Esegesi del brano: L word – Opening Theme

l.jpg 

Ovviamente Soundtrack: Betty – L word opening theme (ebbè) 

Come dicevamo, il brano più brutto del mondo.

Ma analizziamolo con cura. Ivi possono essere riscontrati riferimenti al mondo lesbico mondiale e ci sarà possibile effettuare paralleli con il nostro microcosmo e apprezzare l’internazionalismo della nostra condizione. 

Mi preme precisare che stamani sono alla mia sede di lavoro e, poiché non ho un cazzo da fare, mi applico per Voi.
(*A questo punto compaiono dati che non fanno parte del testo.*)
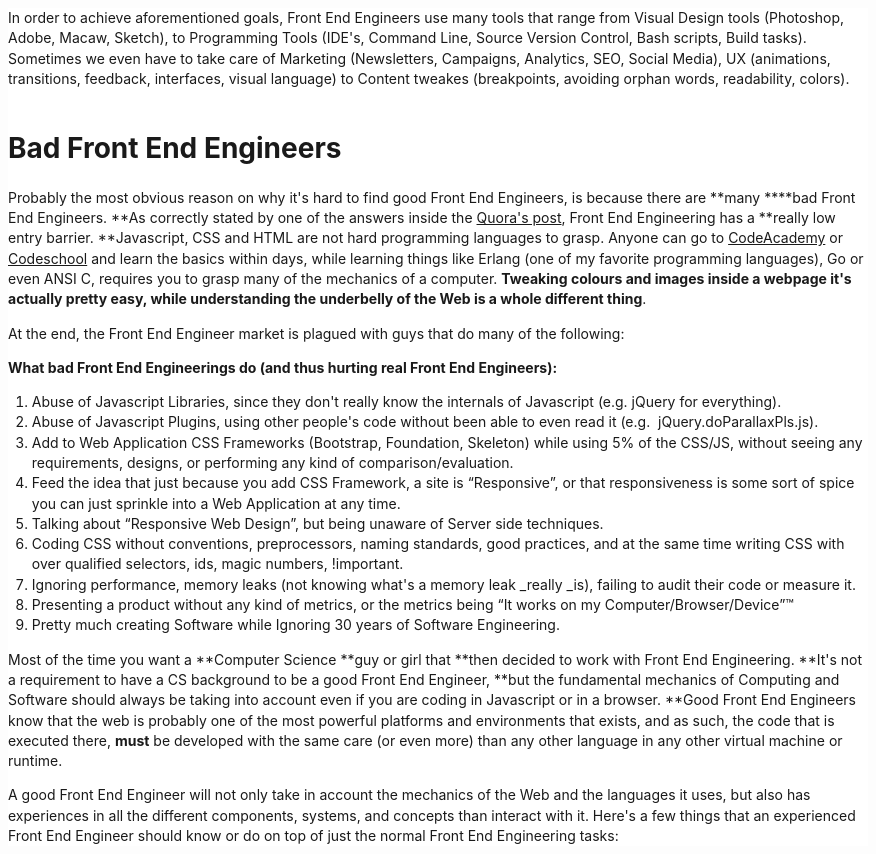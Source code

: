 In order to achieve aforementioned goals, Front End Engineers use many tools that range from Visual Design tools (Photoshop, Adobe, Macaw, Sketch), to Programming Tools (IDE's, Command Line, Source Version Control, Bash scripts, Build tasks). Sometimes we even have to take care of Marketing (Newsletters, Campaigns, Analytics, SEO, Social Media), UX (animations, transitions, feedback, interfaces, visual language) to Content tweakes (breakpoints, avoiding orphan words, readability, colors).

# Bad Front End Engineers

Probably the most obvious reason on why it's hard to find good Front End Engineers, is because there are **many ****bad Front End Engineers. **As correctly stated by one of the answers inside the [Quora's post](http://www.quora.com/Startups/Why-are-front-end-developers-so-high-in-demand-at-startups-if-front-end-development-is-relatively-easier-than-other-fields-of-engineering "Quora Why FE hard to Find?"), Front End Engineering has a **really low entry barrier. **Javascript, CSS and HTML are not hard programming languages to grasp. Anyone can go to [CodeAcademy](http://www.codecademy.com/ "Code Academy") or [Codeschool](https://www.codeschool.com/ "Codeschool") and learn the basics within days, while learning things like Erlang (one of my favorite programming languages), Go or even ANSI C, requires you to grasp many of the mechanics of a computer. **Tweaking colours and images inside a webpage it's actually pretty easy, while understanding the underbelly of the Web is a whole different thing**.

At the end, the Front End Engineer market is plagued with guys that do many of the following:

**What bad Front End Engineerings do (and thus hurting real Front End Engineers):**

1.  Abuse of Javascript Libraries, since they don't really know the internals of Javascript (e.g. jQuery for everything).
2.  Abuse of Javascript Plugins, using other people's code without been able to even read it (e.g.  jQuery.doParallaxPls.js).
3.  Add to Web Application CSS Frameworks (Bootstrap, Foundation, Skeleton) while using 5% of the CSS/JS, without seeing any requirements, designs, or performing any kind of comparison/evaluation.
4.  Feed the idea that just because you add CSS Framework, a site is “Responsive”, or that responsiveness is some sort of spice you can just sprinkle into a Web Application at any time.
5.  Talking about “Responsive Web Design”, but being unaware of Server side techniques.
6.  Coding CSS without conventions, preprocessors, naming standards, good practices, and at the same time writing CSS with over qualified selectors, ids, magic numbers, !important.
7.  Ignoring performance, memory leaks (not knowing what's a memory leak _really _is), failing to audit their code or measure it.
8.  Presenting a product without any kind of metrics, or the metrics being “It works on my Computer/Browser/Device”™
9.  Pretty much creating Software while Ignoring 30 years of Software Engineering.

Most of the time you want a **Computer Science **guy or girl that **then decided to work with Front End Engineering. **It's not a requirement to have a CS background to be a good Front End Engineer, **but the fundamental mechanics of Computing and Software should always be taking into account even if you are coding in Javascript or in a browser. **Good Front End Engineers know that the web is probably one of the most powerful platforms and environments that exists, and as such, the code that is executed there, **must** be developed with the same care (or even more) than any other language in any other virtual machine or runtime.

A good Front End Engineer will not only take in account the mechanics of the Web and the languages it uses, but also has experiences in all the different components, systems, and concepts than interact with it. Here's a few things that an experienced Front End Engineer should know or do on top of just the normal Front End Engineering tasks:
  • Girls in tight dresses: ovvio che faccia riferimento alle Upper Lipstick, le uniche in grado di portare con dignità vestitini strizzanti, d’altra parte eravamo già a conoscenza di questo gemellaggio di categoria, proprio attraverso il telefilm omonimo del brano.
  • Who drag with mustaches: qui abbiamo modo di renderci conto che, persino negli Stati Uniti, sono costretti a convivere con elementi della categoria “Ciro”. Solo le “Ciro”, infatti, possono pretendere di rimorchiare senza essersi depilate prima.
  • Chicks drivin’ fast: Una lesbica al volante è una garanzia in tutto il mondo.
  • Ingenues with long lashes: ecco affacciarsi le Cripto, qui classificate come “ingenue” per delicatezza d’animo e per via della tipica tendenza americana a non approfondire. In realtà è un eufemismo per “cretine”.
  • Women who long, love, lust: donne che desiderano, amano, bramano. Direi che qui si tratta di concetti trans-categoria, escludendo le lipstick e le Upper, cui rivolgersi con il participio.
  • Women who give: frase di oscuro significato, soggetta a variabili di ogni genere e non sempre vera. Infatti, non tutte la danno.
    This is the way, It’s the way that we live: un tentativo di spiegare, con poche semplici parole, lo stile di vita che appartiene alle donne lesbiche del mondo conosciuto.
  • Talking, laughing, loving, breathing,fighting, fucking, crying, drinking,
    riding, winning, losing, cheating, kissing, thinking, dreaming:
    di seguito elencherò il recondito significato dei verbi selezionati dalla brillante musicista. TALKING: Parlare, fare chiacchiere, non concludere. LAUGHING: ridere delle disgrazie altrui, possibilmente della vita segreta delle criptolesbiche. LOVING: attività inutile  e senza costrutto alcuno. BREATHING: tormentare la partner con la propria fiatella. FIGHTING: organizzare risse tra camion in discoteca per l’ipotetico possesso di una Lipstick. FUCKING: raramente. CRYING: spesso e accompagnato alla forma verbale “e fotte” (for neapolitans only). DRINKING: attività particolarmente cara a varie categorie. RIDING: riferito ad eventuali attività fisiche delle quali però, in Italia, non abbiamo notizie. WINNING: lotterie, gratta e vinci ecc. LOSING: sempre  e comunque. CHEATING: l’unica forma di comunicazione conosciuta tra lesbiche, attività nota anche come “il gioco dei quattro cantoni”. KISSING: attività inutile che non porta assolutamente a nessuna certa o probabile conclusione. THINKING: no, qui nessuno lo fa. DREAMING: un continuo lavorio, in questo senso.
  • This is the way, It’s the way that we live, It’s the way that we live. And love: ci fidiamo dell’analisi dell’artista, ma ci riserviamo taluni dubbi in proposito.